Mostly, he wanted to establish the flat as his own private territory and he was nervous of encouraging her too much, in case she decided to pop in every few minutes to see how he was. The bolts helped there, of course. Though she had keys for the locks, there was no way she could just walk into the flat when he was there. That privacy felt very precious to him at the moment. It was a privacy he had never enjoyed before, since he had lived at Bridge End Farm with his family all his life. Finally, approaching his thirtieth birthday, he felt free for the first time. He could create his own world in this little flat. And he was surprised at how territorial he had immediately become.
He forked some duck-and-turkey Whiskas into a bowl for Randy, who rubbed himself briefly against Cooper’s legs. Though they had met each other only a few months before, the cat was very much part of the scenery in Cooper’s new life — which went to prove that you didn’t need to work at a relationship for years and years, didn’t it?
‘Where’s your friend, Randy?’
He called the other cat Mrs Macavity, because she came and went so mysteriously. In fact, Cooper wasn’t sure where she really lived. Apart from the couple of months she had spent in his conservatory, caring for the five rather scruffy black-and-white kittens she’d produced in her basket one morning, her presence was unpredictable. He thought she might have an entire list of homes she called on when she felt like it. A meal here today, next door tomorrow.

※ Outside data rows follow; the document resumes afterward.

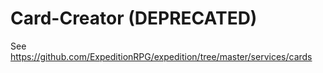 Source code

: # Card-Creator (DEPRECATED)

See https://github.com/ExpeditionRPG/expedition/tree/master/services/cards
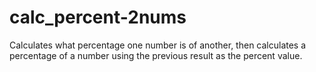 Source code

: # calc_percent-2nums
Calculates what percentage one number is of another, then calculates a percentage of a number using the previous result as the percent value.
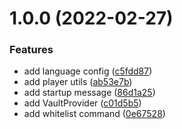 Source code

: # 1.0.0 (2022-02-27)


### Features

* add language config ([c5fdd87](https://github.com/loongwork/nextg-spigot/commit/c5fdd87d9cb5b867b556a9c528ac0bec059d27a9))
* add player utils ([ab53e7b](https://github.com/loongwork/nextg-spigot/commit/ab53e7b6d0f008ca8af89b4d171fb9f62b2194c6))
* add startup message ([86d1a25](https://github.com/loongwork/nextg-spigot/commit/86d1a25c164d9682e59c07cd1c15650026d10f1f))
* add VaultProvider ([c01d5b5](https://github.com/loongwork/nextg-spigot/commit/c01d5b54ca58cf2e6dd8e2ec54e051291e541e27))
* add whitelist command ([0e67528](https://github.com/loongwork/nextg-spigot/commit/0e67528648ff730a32a66f36cbcb6d874e8e4702))
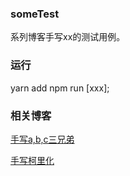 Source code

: ### someTest
系列博客手写xx的测试用例。

### 运行
yarn add
npm run [xxx];

### 相关博客
[手写a,b,c三兄弟](https://juejin.cn/post/7056331404660965412)

[手写柯里化](https://juejin.cn/post/7055678334633508872)
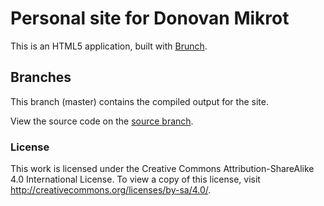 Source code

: # Personal site for Donovan Mikrot

This is an HTML5 application, built with [Brunch](http://brunch.io).

## Branches
This branch (master) contains the compiled output for the site.

View the source code on the [source branch](https://github.com/dmikrot/dmikrot.github.io/tree/source).

### License
This work is licensed under the Creative Commons Attribution-ShareAlike 4.0 International License. To view a copy of this license, visit http://creativecommons.org/licenses/by-sa/4.0/.
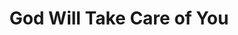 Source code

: ---
image: media/images/cover-art/godwilltakecareofyou_coverart.jpg
title: God Will Take Care of You
subject: n/a
description: 'Image of Album Cover for Freedom Songs: Selma, Alabama'
creator: Hosea Williams and the Marchers
publisher: Folkways Records
contributor: Carl Benkert, Ronald Clyne Toshi Seeger 
year: 1965
type: Hymn, Country, World
format: Album
identifier:
source: https://www.discogs.com/Various-Freedom-Songs-Selma-Alabama-A-Documentary-Recording-By-Carl-Benkert/release/16199393
language: English
relation: n/a
coverage: n/a
rights: Folkways Records
index: 9
--- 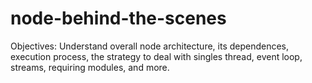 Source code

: # node-behind-the-scenes
Objectives: Understand overall node architecture, its dependences, execution process, the strategy to deal with singles thread, event loop, streams, requiring modules, and more. 
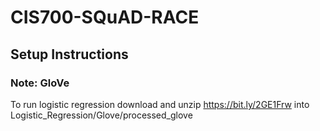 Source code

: # CIS700-SQuAD-RACE

## Setup Instructions
### Note: GloVe
To run logistic regression download and unzip https://bit.ly/2GE1Frw into Logistic_Regression/Glove/processed_glove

Once new homes had been found for all the kittens among his family, Mrs Macavity had returned to her old ways. She was much more of a free spirit than Randy, who didn’t wander far from his warm basket next to the boiler in the conservatory. He used the cat flap to do whatever he needed to do in the garden, weighed up the weather, and either lay for a while in the sun or came straight back in to his basket. He was an animal with a fixed routine and firm ideas about what was his territory and what wasn’t. Cooper liked that. He thought there was something in that attitude that enabled a person to establish a home.
He’d asked Dorothy Shelley if he could be allowed access to the back garden. There was a door in to it from the conservatory, but the conservatory wasn’t part of his flat, according to the tenancy agreement, so he had no rights over it. In fact, it belonged more to the cats than to him.